I watched both episodes and really enjoyed them. Having a musician as interviewer really takes the conversation in some interesting directions if you are a music buff. Great watching Elvis playing with the Police also.


----------



## bagpipe (Sep 19, 2006)

Enjoyed last nights show and interviews with the Police, apart from Stewart Copeland - what a pain in the ass. Even Sting and Andy Summers seemed embarrassed by him at the end.

He also over-drummed the hell out of Watching the Detectives.


----------



## Rumble_b (Feb 14, 2006)

I missed the police one but saw the Elton John show. Thought it was really good. But I've always liked Costello and I grew up listening to Elton John so I knew I'd probably like it no matter what. I'm looking forward to seeing more of the show. Here's a list of all the episodes. Definately going to be watching.


Elton John

Lou Reed and Julian Schnabel

Bill Clinton

James Taylor

Tony Bennett

The Police

Rufus Wainwright

Kris Kristofferson, Rosanne Cash, Norah Jones & John Mellencamp

Renee Fleming

Herbie Hancock

She & Him, Jenny Lewis, Jakob Dylan

Diana Krall & Elton John

Smokey Robinson


----------



## rhh7 (Mar 14, 2008)

My wife and I watched the episode with the Police tonight.

The interviews were interesting, but I do not enjoy Costello's vocals at all. I was disappointed that the grand finale included Costello and his house band, rather than just the Police trio.


----------



## mhammer (Nov 30, 2007)

The Elton John show was a delightful stroll through some names that have been forgotten by too many, and deserved to be heard from again. What a bona fide thrill to hear EJ go on about the brilliance of Laura Nyro and Leon Russell. I never realized it at the time, but clearly Nyro's approach to songs did have a profound influence on EJ. Humble of him to note it. Those first couple fo Nyro albums, and especially "Gonna Take a Miracle" remainas close to desert island discs in my books as any.

Costello asks pretty good questions. As for The Police, I can see where Copeland and Sting might come to blows. Hard to imagine two more opposite temperaments, although Copeland seems a little forced, somehow. Don't know if its drugs, mania, or mere hyperimpulsiveness.

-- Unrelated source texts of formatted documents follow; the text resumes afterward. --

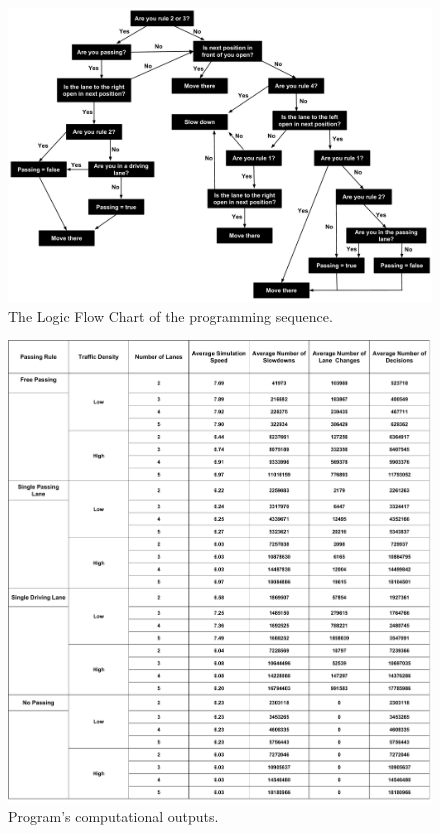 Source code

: \documentclass{amsart}
\begin{document}
	\begin{figure}[H]
	\begin{center}
	\includegraphics[scale=0.4]{MCM-LogicalFlowChart.pdf}
	\caption{The Logic Flow Chart of the programming sequence.}
	\renewcommand{\figurename}{}
	\end{center}
	\end{figure}
	
	\begin{figure}[H]
	\begin{center}
	\includegraphics[scale=0.3]{MCMDataSummary}
	\caption{Program's computational outputs.}
	\renewcommand{\figurename}{}
	\end{center}
	\end{figure}
	
\end{document}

A pleasure seeing the original Attractions backing up Elvis (Steve and Pete), though last week's backing band, with James Burton and Allen Toussaint, was none too shabby either. The real height for me last night, though, was finally seeing the *real* words to "Watching the Detectives". The band I was in in the late 70's would do both that tune and "Alison", and while "Alison" was easy to figure out the lyrics to, "Watching" was so esoteric (kind of a punk "I am the Walrus") that I don't think I got more than 50% of the words correct when we used to do it.


----------



## Guest (Apr 12, 2009)

bagpipe said:


> He also over-drummed the hell out of Watching the Detectives.

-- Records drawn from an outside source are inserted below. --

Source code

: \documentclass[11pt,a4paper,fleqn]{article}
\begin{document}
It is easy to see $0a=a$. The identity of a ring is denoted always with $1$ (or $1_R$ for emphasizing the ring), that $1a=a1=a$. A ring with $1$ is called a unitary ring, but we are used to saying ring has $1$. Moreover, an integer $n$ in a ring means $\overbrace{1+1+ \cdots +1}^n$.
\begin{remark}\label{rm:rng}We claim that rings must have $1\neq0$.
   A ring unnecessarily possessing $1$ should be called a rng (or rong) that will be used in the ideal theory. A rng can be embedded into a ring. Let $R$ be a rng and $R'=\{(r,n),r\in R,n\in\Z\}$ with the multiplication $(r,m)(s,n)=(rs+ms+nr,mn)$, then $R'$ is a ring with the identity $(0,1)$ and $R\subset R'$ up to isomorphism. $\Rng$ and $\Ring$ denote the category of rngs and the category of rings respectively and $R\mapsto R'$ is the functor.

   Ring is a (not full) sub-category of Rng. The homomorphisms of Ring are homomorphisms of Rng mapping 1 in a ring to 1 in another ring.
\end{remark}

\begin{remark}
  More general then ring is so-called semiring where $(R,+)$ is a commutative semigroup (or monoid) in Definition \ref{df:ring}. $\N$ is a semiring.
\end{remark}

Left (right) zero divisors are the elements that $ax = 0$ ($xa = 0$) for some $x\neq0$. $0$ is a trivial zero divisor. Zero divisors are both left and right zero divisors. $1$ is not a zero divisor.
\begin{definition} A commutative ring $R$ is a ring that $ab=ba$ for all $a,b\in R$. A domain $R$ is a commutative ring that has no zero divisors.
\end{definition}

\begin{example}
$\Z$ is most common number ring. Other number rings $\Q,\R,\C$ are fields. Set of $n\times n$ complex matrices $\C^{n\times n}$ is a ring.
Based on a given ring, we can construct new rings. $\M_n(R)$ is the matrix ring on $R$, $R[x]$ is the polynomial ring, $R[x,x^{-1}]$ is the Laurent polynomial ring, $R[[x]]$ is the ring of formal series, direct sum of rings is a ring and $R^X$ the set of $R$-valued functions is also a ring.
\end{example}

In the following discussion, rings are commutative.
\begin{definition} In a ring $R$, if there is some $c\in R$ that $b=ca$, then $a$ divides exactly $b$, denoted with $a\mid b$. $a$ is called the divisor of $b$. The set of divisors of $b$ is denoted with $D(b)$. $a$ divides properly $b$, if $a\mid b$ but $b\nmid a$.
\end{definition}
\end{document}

I thought it was alright really. I mean, what the heck else is he supposed to do when there's another drummer sitting 10 feet away? Flourish, flourish, flam, flam, flam. And a little Peart-Peart-Peart in the chorus. :smile:



mhammer said:


> The real height for me last night, though, was finally seeing the *real* words to "Watching the Detectives". The band I was in in the late 70's would do both that tune and "Alison", and while "Alison" was easy to figure out the lyrics to, "Watching" was so esoteric (kind of a punk "I am the Walrus") that I don't think I got more than 50% of the words correct when we used to do it.

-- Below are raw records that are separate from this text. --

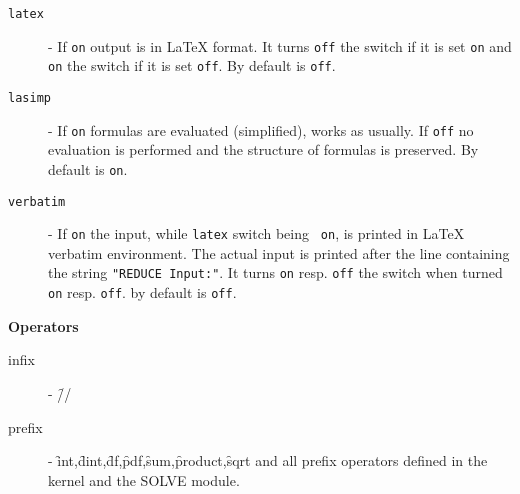 \hypertarget{switch:LATEX}{}
\hypertarget{switch:LASIMP}{}
\hypertarget{switch:VERBATIM}{}
\begin{description}
\item[\texttt{latex}]
  - If \texttt{on} output is in \LaTeX{} format. It turns \texttt{off} the 
  switch if it is set \texttt{on} and \texttt{on} the  switch
if it is set \texttt{off}. By default is \texttt{off}.
\item[\texttt{lasimp}]
- If \texttt{on} formulas are evaluated (simplified), \REDUCE{} works
as usually. If \texttt{off} no evaluation is performed and the structure
of formulas is preserved. By default is \texttt{on}.
\item[\texttt{verbatim}]
- If \texttt{on} the \REDUCE{} input, while \texttt{latex} switch being {\tt
on}, is printed in \LaTeX{} verbatim environment. The actual \REDUCE{}
input is printed after the line containing the string \texttt{"REDUCE
Input:"}.  It turns \texttt{on} resp. \texttt{off} the  switch when
turned \texttt{on} resp. \texttt{off}. by default is \texttt{off}.
\end{description}

\textbf{Operators}

\begin{description}
\item[infix] - \f{//}
\item[prefix] - \f{int},\f{dint},\f{df},\f{pdf},\f{sum},\f{product},\f{sqrt} and all \REDUCE{}
prefix operators defined in the \REDUCE{} kernel and the SOLVE module.
\end{description}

I must have run that song 50 times or more rehearsing for that mod cover band last year that just never took off. And I still can't tell you he's singing. I was humming it to Liam in the bath tonight after we watched the show and realized I have no idea what the lyrics really are. I've got my own set. I figure he's 1 1/2 -- he's no critic...yet.


----------



## mhammer (Nov 30, 2007)

iaresee said:


> I must have run that song 50 times or more rehearsing for that mod cover band last year that just never took off. And I still can't tell you he's singing. I was humming it to Liam in the bath tonight after we watched the show and realized I have no idea what the lyrics really are. I've got my own set. I figure he's 1 1/2 -- he's no critic...yet.


I tend to watch with the captions on so I might have seen different words than you heard.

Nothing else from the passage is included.